Stored data:

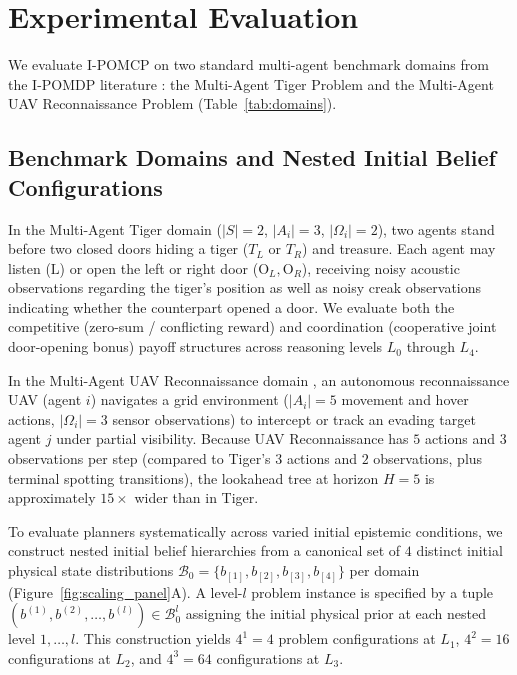 \section{Experimental Evaluation}
\label{sec:experiments}

We evaluate I-POMCP on two standard multi-agent benchmark domains from the I-POMDP literature \citep{gmytrasiewicz2005framework,doshi2009monte,zeng2012exploiting}: the Multi-Agent Tiger Problem and the Multi-Agent UAV Reconnaissance Problem (Table~\ref{tab:domains}).

\subsection{Benchmark Domains and Nested Initial Belief Configurations}

In the Multi-Agent Tiger domain ($|S|=2$, $|A_i|=3$, $|\Omega_i|=2$), two agents stand before two closed doors hiding a tiger ($T_L$ or $T_R$) and treasure. Each agent may listen ($\mathrm{L}$) or open the left or right door ($\mathrm{O}_L, \mathrm{O}_R$), receiving noisy acoustic observations regarding the tiger's position as well as noisy creak observations indicating whether the counterpart opened a door. We evaluate both the competitive (zero-sum / conflicting reward) and coordination (cooperative joint door-opening bonus) payoff structures across reasoning levels $L_0$ through $L_4$.

In the Multi-Agent UAV Reconnaissance domain \citep{doshi2009monte,zeng2012exploiting}, an autonomous reconnaissance UAV (agent $i$) navigates a grid environment ($|A_i|=5$ movement and hover actions, $|\Omega_i|=3$ sensor observations) to intercept or track an evading target agent $j$ under partial visibility. Because UAV Reconnaissance has $5$ actions and $3$ observations per step (compared to Tiger's $3$ actions and $2$ observations, plus terminal spotting transitions), the lookahead tree at horizon $H=5$ is approximately $15\times$ wider than in Tiger.

To evaluate planners systematically across varied initial epistemic conditions, we construct nested initial belief hierarchies from a canonical set of $4$ distinct initial physical state distributions $\mathcal{B}_0 = \{b_{[1]}, b_{[2]}, b_{[3]}, b_{[4]}\}$ per domain (Figure~\ref{fig:scaling_panel}A). A level-$l$ problem instance is specified by a tuple $(b^{(1)}, b^{(2)}, \dots, b^{(l)}) \in \mathcal{B}_0^l$ assigning the initial physical prior at each nested level $1, \dots, l$. This construction yields $4^1 = 4$ problem configurations at $L_1$, $4^2 = 16$ configurations at $L_2$, and $4^3 = 64$ configurations at $L_3$.

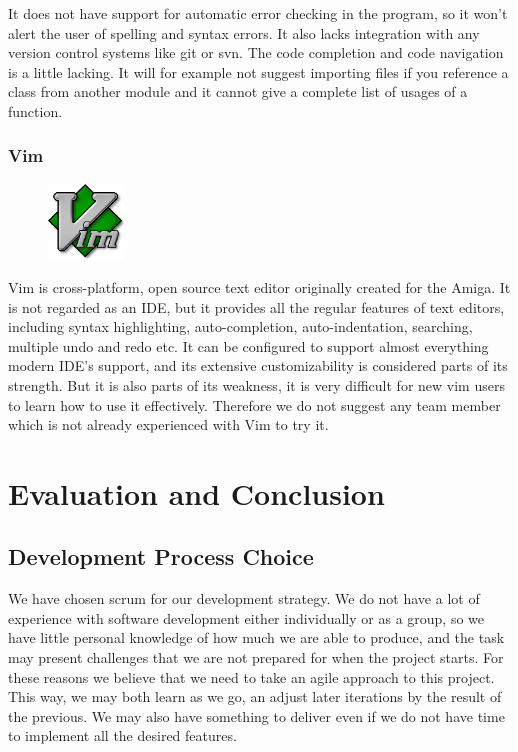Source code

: It does not have support for automatic error checking in the program, so it
won’t alert the user of spelling and syntax errors. It also lacks integration
with any version control systems like git or svn. The code completion and
code navigation is a little lacking. It will for example not suggest importing
files if you reference a class from another module and it cannot give a
complete list of usages of a function.

\subsubsection{Vim}
\begin{figure}
	\begin{center}
	\vspace{-30pt}
		\includegraphics[width=2cm]{./planning/img/vim_logo}
	\vspace{-30pt}
	\end{center}
\end{figure}
Vim is cross-platform, open source text editor originally created for the
Amiga. It is not regarded as an IDE, but it provides all the regular features
of text editors, including syntax highlighting, auto-completion,
auto-indentation, searching, multiple undo and redo etc. It can be configured
to support almost everything modern IDE’s support, and its extensive
customizability is considered parts of its strength. But it is also parts of
its weakness, it is very difficult for new vim users to learn how to use it
effectively. Therefore we do not suggest any team member which is not already
experienced with Vim to try it.

\section{Evaluation and Conclusion}
\label{sec:pre:eval}

\subsection{Development Process Choice}
We have chosen scrum for our development strategy. We do not have a lot of
experience with software development either individually or as a group, so we
have little personal knowledge of how much we are able to produce, and the
task may present challenges that we are not prepared for when the project
starts. For these reasons we believe that we need to take an agile approach to
this project. This way, we may both learn as we go, an adjust later iterations
by the result of the previous. We may also have something to deliver even if we
do not have time to implement all the desired features.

◆ **PROBLEM REQUIREMENTS**: Your answer should be the lines from the one containing "Amiga. It is" through the last line of the records, repeated exactly and with nothing added.

◆ **WRITTEN REPLY**:
Amiga. It is not regarded as an IDE, but it provides all the regular features
of text editors, including syntax highlighting, auto-completion,
auto-indentation, searching, multiple undo and redo etc. It can be configured
to support almost everything modern IDE’s support, and its extensive
customizability is considered parts of its strength. But it is also parts of
its weakness, it is very difficult for new vim users to learn how to use it
effectively. Therefore we do not suggest any team member which is not already
experienced with Vim to try it.

\section{Evaluation and Conclusion}
\label{sec:pre:eval}

\subsection{Development Process Choice}
We have chosen scrum for our development strategy. We do not have a lot of
experience with software development either individually or as a group, so we
have little personal knowledge of how much we are able to produce, and the
task may present challenges that we are not prepared for when the project
starts. For these reasons we believe that we need to take an agile approach to
this project. This way, we may both learn as we go, an adjust later iterations
by the result of the previous. We may also have something to deliver even if we
do not have time to implement all the desired features.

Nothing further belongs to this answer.